Saturday, February 25, 2017

Learning is More Than Passing a Test

Our aim at St Joseph's is for teachers, parents and students to develop a love of learning. To do this, we need to first have a conversation about what learning is and isn't.

What is learning? One train of thought is that is easy to measure, that data in the form of results can show learning and that we base success of learning on this data. I would hope that we view learning as much more than this! As Will Richardson states, "Learning is much more than what is easily measured." 

The challenge is to make our beliefs of learning as more than test results the focus of the work of teachers and parents in schools. Will often quotes that "kids are increasingly disengaged from learning and not ready for the world of work and learning past school. He says that we are "missing the boat."

"Learning makes you want to learn more" Seymour Sarason.  He believes that learning needs to be based on student passions, interests and should motivate them to pursue it at a higher level. On the contrary it should not be limited to studying, taking a test and then never think about it again. I would argue that the latter, is what learning has been characterised by in the past.

How do we respond to this in our schools, given that testing such as NAPLAN, obsession over 'reading levels' and standardised testing hovers over and in some cases, dominates the learning agenda? Will Richardson says that a change in focus from teacher organised and delivered education to student determined and directed learning based on passions and interests.  

Professor John Hattie of Melbourne UNiversity proposes that the answer lies in making our schools more inviting places to come and learn...  He suggests in his article Shifting away from distractions to improve Australia’s schools: Time for a Reboot (2016)  that high quality and passionate teachers is the place to start. The moment by moment decisions that are made in the heat of learning, in the context of the classroom; and the size of the effects of teacher expertise towers above the structural influences (class size, ability grouping, private vs public school et al.). It is teachers working together as evaluators of their impact, their skill in knowing what students now know and providing them with explicit success criteria near the beginning of a series of lessons , ensuring high trust in the classroom so errors and misunderstanding are welcomed as opportunities to learn , maximizing feedback to teachers about their impact. The mantra of Visible Learning relates to teachers seeing learning through the eyes of students, and students seeing themselves as their own teachers.

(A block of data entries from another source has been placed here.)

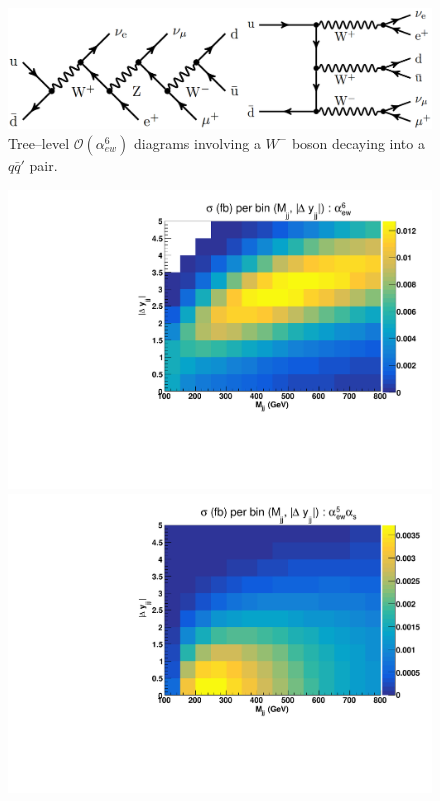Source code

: \begin{figure}[hbt]
\centering %
\includegraphics[scale=0.19]{figures/scanfigures/jjpeak_diag.png}
\caption{Tree--level $\mathcal{O}(\alpha_{ew}^6)$ diagrams involving a $W^-$ boson decaying into a $q\bar{q}'$ pair.} \label{fig:jjpeak_diag}
\end{figure}


\begin{figure}[ht]
\centering
\includegraphics[scale=0.395]{figures/scanfigures/scan_ew6.pdf}
\includegraphics[scale=0.395]{figures/scanfigures/scan_ew5qcd1.pdf}

\end{figure}
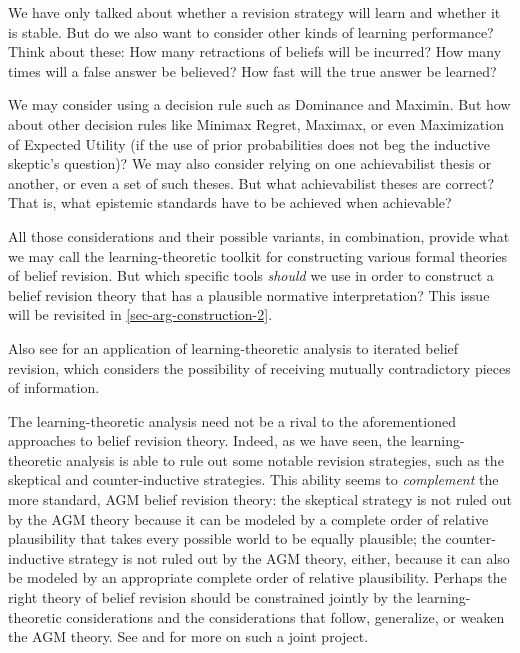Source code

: 	
		We have only talked about whether a revision strategy will learn and whether it is stable. But do we also want to consider other kinds of learning performance? Think about these: How many retractions of beliefs will be incurred? How many times will a false answer be believed? How fast will the true answer be learned?

	
		We may consider using a decision rule such as Dominance and Maximin. But how about other decision rules like Minimax Regret, Maximax, or even Maximization of Expected Utility (if the use of prior probabilities does not beg the inductive skeptic's question)? We may also consider relying on one achievabilist thesis or another, or even a set of such theses. But what achievabilist theses are correct? That is, what epistemic standards have to be achieved when achievable?

\ed All those considerations and their possible variants, in combination, provide what we may call the learning-theoretic toolkit for constructing various formal theories of belief revision. But which specific tools {\em should} we use in order to construct a belief revision theory that has a plausible normative interpretation? This issue will be revisited in \autoref{sec-arg-construction-2}.


Also see \citet{kelly1999iterated} for an application of learning-theoretic analysis to iterated belief revision, which considers the possibility of receiving mutually contradictory pieces of information.

The learning-theoretic analysis need not be a rival to the aforementioned approaches to belief revision theory. Indeed, as we have seen, the learning-theoretic analysis is able to rule out some notable revision strategies, such as the skeptical and counter-inductive strategies. This ability seems to {\em complement} the more standard, AGM belief revision theory: the skeptical strategy is not ruled out by the AGM theory because it can be modeled by a complete order of relative plausibility that takes every possible world to be equally plausible; the counter-inductive strategy is not ruled out by the AGM theory, either, because it can also be modeled by an appropriate complete order of relative plausibility. Perhaps the right theory of belief revision should be constrained jointly by the learning-theoretic considerations and the considerations that follow, generalize, or weaken the AGM theory. See \citet{baltag2016solvability} and \citet{genin2015theory} for more on such a joint project.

In the primary schooling arena, explicit learning of the basics of literacy and numeracy coupled with a focus on well being and dispositions for learning unlocks learning as described above. The introduction of the follow deep learning competencies are also key to success for learning in the 21 century and beyond. 

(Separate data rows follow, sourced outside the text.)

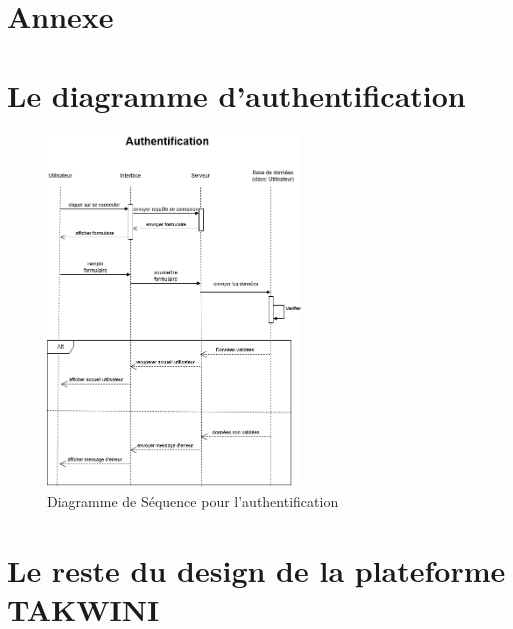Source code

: \documentclass{article}
\begin{document}
\newpage
\section{Annexe}
\appendix
\section{Le diagramme d'authentification}
\label{annexe-auth}

\begin{figure}[H]
  \centering
  \includegraphics[width=0.6\textwidth]{authentification(1.2).drawio.png}
  \caption{Diagramme de Séquence pour l'authentification}
  \end{figure}


\section{Le reste du design de la plateforme TAKWINI}
\label{annexe-design}
\end{document}
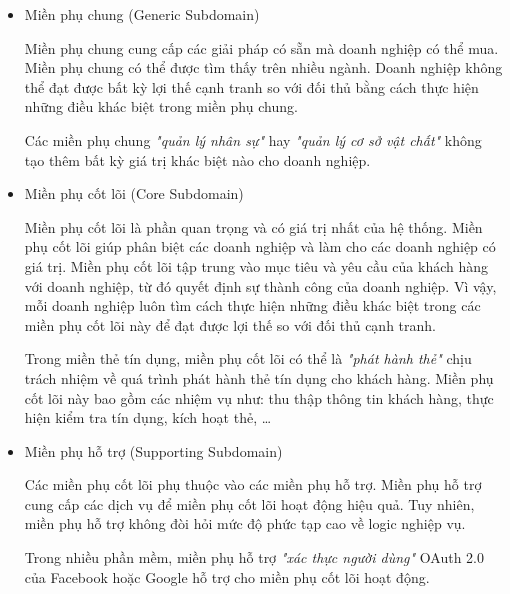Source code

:\begin{itemize}

\item Miền phụ chung (Generic Subdomain)

Miền phụ chung cung cấp các giải pháp có sẵn mà doanh nghiệp có thể mua. Miền phụ chung có thể được tìm thấy trên nhiều ngành. Doanh nghiệp không thể đạt được bất kỳ lợi thế cạnh tranh so với đối thủ bằng cách thực hiện những điều khác biệt trong miền phụ chung.

\begin{example} Các miền phụ chung \emph{"quản lý nhân sự"} hay \emph{"quản lý cơ sở vật chất"} không tạo thêm bất kỳ giá trị khác biệt nào cho doanh nghiệp. \end{example}

\item Miền phụ cốt lõi (Core Subdomain)

Miền phụ cốt lõi là phần quan trọng và có giá trị nhất của hệ thống. Miền phụ cốt lõi giúp phân biệt các doanh nghiệp và làm cho các doanh nghiệp có giá trị. Miền phụ cốt lõi tập trung vào mục tiêu và yêu cầu của khách hàng với doanh nghiệp, từ đó quyết định sự thành công của doanh nghiệp. Vì vậy, mỗi doanh nghiệp luôn tìm cách thực hiện những điều khác biệt trong các miền phụ cốt lõi này để đạt được lợi thế so với đối thủ cạnh tranh.

\begin{example} Trong miền thẻ tín dụng, miền phụ cốt lõi có thể là \emph{"phát hành thẻ"} chịu trách nhiệm về quá trình phát hành thẻ tín dụng cho khách hàng. Miền phụ cốt lõi này bao gồm các nhiệm vụ như: thu thập thông tin khách hàng, thực hiện kiểm tra tín dụng, kích hoạt thẻ, \dots \end{example}

\item Miền phụ hỗ trợ (Supporting Subdomain)

Các miền phụ cốt lõi phụ thuộc vào các miền phụ hỗ trợ. Miền phụ hỗ trợ cung cấp các dịch vụ để miền phụ cốt lõi hoạt động hiệu quả. Tuy nhiên, miền phụ hỗ trợ không đòi hỏi mức độ phức tạp cao về logic nghiệp vụ.

\begin{example} Trong nhiều phần mềm, miền phụ hỗ trợ \emph{"xác thực người dùng"} OAuth 2.0 của Facebook hoặc Google hỗ trợ cho miền phụ cốt lõi hoạt động. \end{example}

\end{itemize}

  •           Citizenship 
  •           Communication 
  •           Critical thinking and problem solving 
  •           Collaboration 
  •           Creativity and imagination
  •        Character education 

(A Rich Seam – How new Pedagogies find Deep Learning, Fullan & Langworthy 2014)

St Joseph's is on the journey of making schooling more welcoming and student- centred and where learning is measured, not just by scores, but by student engagement and desire to learn more.

References:

A Rich Seam – How new Pedagogies find Deep Learning, Fullan & Langworthy (2014)

Shifting away from distractions to improve Australia’s schools: Time for a Reboot, Hattie (Oct, 2016)

What is Learning? Modern Learners - Will Richardson (2017)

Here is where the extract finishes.